··· Data to use

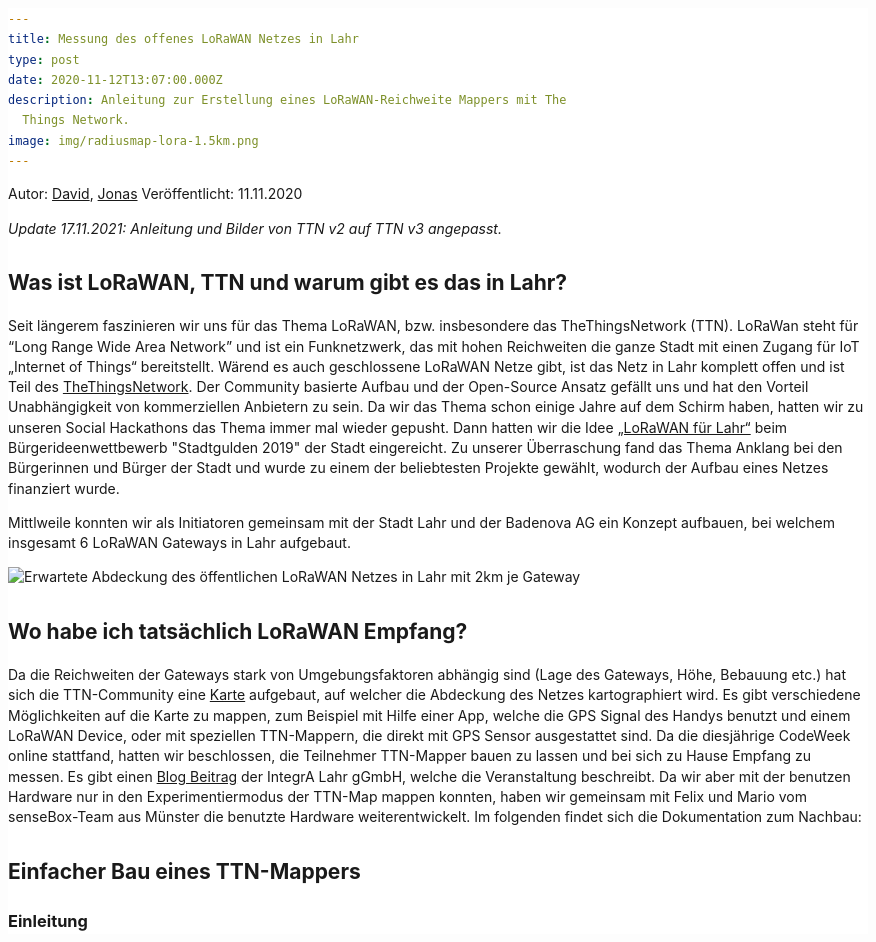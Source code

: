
 ```yaml
---
title: Messung des offenes LoRaWAN Netzes in Lahr
type: post
date: 2020-11-12T13:07:00.000Z
description: Anleitung zur Erstellung eines LoRaWAN-Reichweite Mappers mit The
  Things Network.
image: img/radiusmap-lora-1.5km.png
---
```

Autor: [David](https://github.com/synolus-david), [Jonas](https://github.com/jfehre) 
Veröffentlicht: 11.11.2020  

*Update 17.11.2021: Anleitung und Bilder von TTN v2 auf TTN v3 angepasst.*

## Was ist LoRaWAN, TTN und warum gibt es das in Lahr?

Seit längerem faszinieren wir uns für das Thema LoRaWAN, bzw. insbesondere das TheThingsNetwork (TTN). LoRaWan steht für “Long Range Wide Area Network” und ist ein Funknetzwerk, das mit hohen Reichweiten die ganze Stadt mit einen Zugang für IoT „Internet of Things“ bereitstellt. Wärend es auch geschlossene LoRaWAN Netze gibt, ist das Netz in Lahr komplett offen und ist Teil des [TheThingsNetwork](https://www.thethingsnetwork.org/). Der Community basierte Aufbau und der Open-Source Ansatz gefällt uns und hat den Vorteil Unabhängigkeit von kommerziellen Anbietern zu sein. Da wir das Thema schon einige Jahre auf dem Schirm haben, hatten wir zu unseren Social Hackathons das Thema immer mal wieder gepusht. Dann hatten wir die Idee [„LoRaWAN für Lahr“](https://www.lahr.de/gateways-fuer-die-nutzung-des-lorawan-installiert.129603.htm) beim Bürgerideenwettbewerb "Stadtgulden 2019" der Stadt eingereicht. Zu unserer Überraschung fand das Thema Anklang bei den Bürgerinnen und Bürger der Stadt und wurde zu einem der beliebtesten Projekte gewählt, wodurch der Aufbau eines Netzes finanziert wurde.

Mittlweile konnten wir als Initiatoren gemeinsam mit der Stadt Lahr und der Badenova AG ein Konzept aufbauen, bei welchem insgesamt 6 LoRaWAN Gateways in Lahr aufgebaut. 

![Erwartete Abdeckung des öffentlichen LoRaWAN Netzes in Lahr mit 2km je Gateway](img/radiusmap-lora-1.5km.png)

## Wo habe ich tatsächlich LoRaWAN Empfang?

Da die Reichweiten der Gateways stark von Umgebungsfaktoren abhängig sind (Lage des Gateways, Höhe, Bebauung etc.) hat sich die TTN-Community eine [Karte](https://ttnmapper.org/) aufgebaut, auf welcher die Abdeckung des Netzes kartographiert wird. Es gibt verschiedene Möglichkeiten auf die Karte zu mappen, zum Beispiel mit Hilfe einer App, welche die GPS Signal des Handys benutzt und einem LoRaWAN Device, oder mit speziellen TTN-Mappern, die direkt mit GPS Sensor ausgestattet sind. Da die diesjährige CodeWeek online stattfand, hatten wir beschlossen, die Teilnehmer TTN-Mapper bauen zu lassen und bei sich zu Hause Empfang zu messen. Es gibt einen [Blog Beitrag](http://integra-lahr.de/index.php/2020/10/19/4-social-hackathon-der-integra-lahr-ggmbh/) der IntegrA Lahr gGmbH, welche die Veranstaltung beschreibt. Da wir aber mit der benutzen Hardware nur in den Experimentiermodus der TTN-Map mappen konnten, haben wir gemeinsam mit Felix und Mario vom senseBox-Team aus Münster die benutzte Hardware weiterentwickelt. Im folgenden findet sich die Dokumentation zum Nachbau:

## Einfacher Bau eines TTN-Mappers

### Einleitung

······

• Task details: I need every line of the data that has the word "Anleitung"; please list them.

• Reply:
description: Anleitung zur Erstellung eines LoRaWAN-Reichweite Mappers mit The
*Update 17.11.2021: Anleitung und Bilder von TTN v2 auf TTN v3 angepasst.*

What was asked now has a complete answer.